Comparison of technetium 99m-tetrofosmin and thallium-201 single photon emission computed tomographic imaging for the assessment of viable myocardium in patients with left ventricular dysfunction.

BACKGROUND

Tetrofosmin is a new technetium 99m-labeled myocardial perfusion agent that has demonstrated favorable imaging characteristics in recent clinical trials. However, it is not certain whether 99mTc-tetrofosmin compared with thallium 201 would underestimate myocardial viability in regions with left ventricular dysfunction.

METHODS

To this end 15 patients (mean age 52+/-7 years) with coronary artery disease and left ventricular dysfunction (ejection fraction 35%+/-8%) documented on angiography underwent both quantitative rest-redistribution 201Tl and rest 99mTc-tetrofosmin single photon emission computed tomography imaging.
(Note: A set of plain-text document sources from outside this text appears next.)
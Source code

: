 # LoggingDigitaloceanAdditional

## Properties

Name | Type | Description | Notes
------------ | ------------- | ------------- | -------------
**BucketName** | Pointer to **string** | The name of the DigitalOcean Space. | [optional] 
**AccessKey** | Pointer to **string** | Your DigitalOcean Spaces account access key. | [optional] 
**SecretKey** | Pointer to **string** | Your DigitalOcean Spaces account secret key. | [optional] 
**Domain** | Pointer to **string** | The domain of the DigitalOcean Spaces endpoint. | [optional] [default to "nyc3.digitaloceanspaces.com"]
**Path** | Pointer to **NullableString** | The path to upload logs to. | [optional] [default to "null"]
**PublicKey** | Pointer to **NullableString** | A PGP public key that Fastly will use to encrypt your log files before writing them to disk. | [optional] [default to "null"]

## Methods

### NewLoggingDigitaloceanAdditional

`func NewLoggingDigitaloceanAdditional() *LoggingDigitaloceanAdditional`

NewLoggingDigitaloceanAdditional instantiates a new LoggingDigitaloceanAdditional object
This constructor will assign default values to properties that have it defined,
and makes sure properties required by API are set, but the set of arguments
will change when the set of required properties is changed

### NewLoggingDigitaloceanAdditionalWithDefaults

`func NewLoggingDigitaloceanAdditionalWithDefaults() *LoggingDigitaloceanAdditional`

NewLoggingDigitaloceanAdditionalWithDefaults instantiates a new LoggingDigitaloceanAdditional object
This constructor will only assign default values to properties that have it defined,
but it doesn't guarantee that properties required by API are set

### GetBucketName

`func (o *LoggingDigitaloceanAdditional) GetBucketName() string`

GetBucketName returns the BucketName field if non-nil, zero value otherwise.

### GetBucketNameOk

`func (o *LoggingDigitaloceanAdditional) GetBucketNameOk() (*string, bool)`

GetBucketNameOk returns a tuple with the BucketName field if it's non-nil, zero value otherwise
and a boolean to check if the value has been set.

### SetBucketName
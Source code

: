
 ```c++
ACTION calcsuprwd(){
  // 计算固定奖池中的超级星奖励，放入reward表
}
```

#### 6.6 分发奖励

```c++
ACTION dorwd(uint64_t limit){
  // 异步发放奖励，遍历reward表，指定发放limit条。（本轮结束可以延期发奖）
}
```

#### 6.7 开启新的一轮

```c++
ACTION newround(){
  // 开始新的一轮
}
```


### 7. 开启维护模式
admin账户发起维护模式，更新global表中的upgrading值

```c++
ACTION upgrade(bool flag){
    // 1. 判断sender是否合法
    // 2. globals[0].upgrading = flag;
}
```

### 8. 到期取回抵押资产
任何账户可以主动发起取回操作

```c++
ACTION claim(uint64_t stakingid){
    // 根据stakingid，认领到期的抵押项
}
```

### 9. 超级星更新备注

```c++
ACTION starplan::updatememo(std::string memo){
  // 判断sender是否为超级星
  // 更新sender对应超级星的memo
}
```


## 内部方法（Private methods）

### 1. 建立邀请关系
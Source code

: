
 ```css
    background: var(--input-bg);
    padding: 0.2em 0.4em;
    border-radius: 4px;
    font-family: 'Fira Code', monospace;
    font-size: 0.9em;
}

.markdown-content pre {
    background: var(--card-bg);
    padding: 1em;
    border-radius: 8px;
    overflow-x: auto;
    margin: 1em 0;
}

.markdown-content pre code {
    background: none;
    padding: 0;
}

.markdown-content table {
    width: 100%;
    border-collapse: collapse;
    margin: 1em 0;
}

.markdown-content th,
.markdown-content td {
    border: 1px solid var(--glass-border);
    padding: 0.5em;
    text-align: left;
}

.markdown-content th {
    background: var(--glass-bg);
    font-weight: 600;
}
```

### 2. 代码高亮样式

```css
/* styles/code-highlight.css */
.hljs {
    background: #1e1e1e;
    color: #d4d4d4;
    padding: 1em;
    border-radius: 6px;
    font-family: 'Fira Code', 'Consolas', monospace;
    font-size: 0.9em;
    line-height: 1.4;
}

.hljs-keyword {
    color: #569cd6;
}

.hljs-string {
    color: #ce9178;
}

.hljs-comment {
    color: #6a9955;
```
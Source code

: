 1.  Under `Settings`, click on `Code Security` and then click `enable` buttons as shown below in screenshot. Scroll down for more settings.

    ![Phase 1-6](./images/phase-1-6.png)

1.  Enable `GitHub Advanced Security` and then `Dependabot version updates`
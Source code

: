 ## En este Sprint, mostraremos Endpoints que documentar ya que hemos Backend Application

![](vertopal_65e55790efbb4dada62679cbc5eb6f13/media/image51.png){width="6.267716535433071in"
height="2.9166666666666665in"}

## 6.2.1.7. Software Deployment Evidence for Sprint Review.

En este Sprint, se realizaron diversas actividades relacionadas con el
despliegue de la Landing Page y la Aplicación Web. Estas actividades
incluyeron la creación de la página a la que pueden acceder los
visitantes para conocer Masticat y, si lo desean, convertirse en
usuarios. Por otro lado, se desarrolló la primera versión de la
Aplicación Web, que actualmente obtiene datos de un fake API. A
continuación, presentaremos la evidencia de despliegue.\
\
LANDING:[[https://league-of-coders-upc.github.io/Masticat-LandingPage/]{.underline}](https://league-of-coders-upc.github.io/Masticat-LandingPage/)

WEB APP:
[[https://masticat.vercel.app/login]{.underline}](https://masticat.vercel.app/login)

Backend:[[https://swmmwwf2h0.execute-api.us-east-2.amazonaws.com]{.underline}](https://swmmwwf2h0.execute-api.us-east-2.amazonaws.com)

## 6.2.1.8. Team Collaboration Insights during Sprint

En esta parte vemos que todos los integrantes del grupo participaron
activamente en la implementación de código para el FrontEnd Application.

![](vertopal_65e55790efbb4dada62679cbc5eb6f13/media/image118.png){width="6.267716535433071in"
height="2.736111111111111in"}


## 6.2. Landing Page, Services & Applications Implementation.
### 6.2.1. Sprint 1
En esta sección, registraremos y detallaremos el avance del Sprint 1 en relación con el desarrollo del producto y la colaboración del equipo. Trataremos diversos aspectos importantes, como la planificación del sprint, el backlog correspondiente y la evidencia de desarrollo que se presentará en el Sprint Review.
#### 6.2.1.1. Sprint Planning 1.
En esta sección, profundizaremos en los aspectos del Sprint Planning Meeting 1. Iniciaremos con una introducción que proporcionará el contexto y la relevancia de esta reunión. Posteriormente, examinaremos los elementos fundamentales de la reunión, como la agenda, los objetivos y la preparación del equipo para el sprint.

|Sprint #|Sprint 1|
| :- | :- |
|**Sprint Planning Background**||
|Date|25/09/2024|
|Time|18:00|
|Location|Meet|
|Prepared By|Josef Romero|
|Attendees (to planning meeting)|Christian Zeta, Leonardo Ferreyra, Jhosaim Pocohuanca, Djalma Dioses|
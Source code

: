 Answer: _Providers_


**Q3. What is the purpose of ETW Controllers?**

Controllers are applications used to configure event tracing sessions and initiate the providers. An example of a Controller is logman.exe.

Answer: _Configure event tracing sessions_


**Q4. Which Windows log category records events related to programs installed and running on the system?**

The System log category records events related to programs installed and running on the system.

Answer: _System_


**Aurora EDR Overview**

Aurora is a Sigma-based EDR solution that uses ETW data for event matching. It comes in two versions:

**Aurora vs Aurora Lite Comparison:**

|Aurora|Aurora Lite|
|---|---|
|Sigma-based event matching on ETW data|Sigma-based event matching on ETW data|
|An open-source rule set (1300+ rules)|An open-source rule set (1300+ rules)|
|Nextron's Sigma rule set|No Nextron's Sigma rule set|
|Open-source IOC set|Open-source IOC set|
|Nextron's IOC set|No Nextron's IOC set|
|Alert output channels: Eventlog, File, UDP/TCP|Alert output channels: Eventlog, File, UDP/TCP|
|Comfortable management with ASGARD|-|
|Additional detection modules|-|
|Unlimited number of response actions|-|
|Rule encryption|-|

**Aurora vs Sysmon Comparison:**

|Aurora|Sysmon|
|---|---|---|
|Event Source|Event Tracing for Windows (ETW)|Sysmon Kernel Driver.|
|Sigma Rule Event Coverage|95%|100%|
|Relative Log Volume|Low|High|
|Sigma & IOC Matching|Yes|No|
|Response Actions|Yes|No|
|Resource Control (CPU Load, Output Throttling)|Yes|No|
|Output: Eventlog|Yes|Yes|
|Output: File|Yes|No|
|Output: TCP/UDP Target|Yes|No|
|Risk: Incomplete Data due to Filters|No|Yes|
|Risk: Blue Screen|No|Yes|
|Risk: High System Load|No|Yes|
RESULTS; Of 240 total segments on rest-redistribution 201Tl protocol 139 (58%) segments had irreversible 201Tl defects. Of these segments 79 (57%) had only mild to moderate reduction of 201Tl uptake (51% to 85% of normal uptake), whereas the remaining 60 (43%) had severely reduced tracer uptake (< or = 50% of normal uptake). On 99mTc-tetrofosmin protocol 180 (75%) segments had abnormal 99mTc-tetrofosmin uptake; of these segments 120 (67%) had mild to moderate reduction of 99mTc-tetrofosmin uptake, whereas 60 (33%) had severely reduced activity. Among hypokinetic regions concordance between 201Tl and 99mTc-tetrofosmin regarding myocardial viability with a cutoff point of 50% of peak activity was obtained in 28 (90%) of 31 segments (K' = 0.80), leaving only 3 of 31 regions discordant (p = NS). Similarly, among akinetic or dyskinetic regions concordance between the two tracers regarding myocardial viability was achieved in 54 (93%) regions (K' = 0.75), leaving only 4 of the 58 regions discordant (p = NS).

CONCLUSIONS

These data show that when the severity of uptake was considered within abnormal segments, a similar amount of 201Tl viable regions were observed by 99mTc-tetrofosmin. Thus these two agents may provide comparable information about myocardial viability when quantitative analysis of defect severity is performed.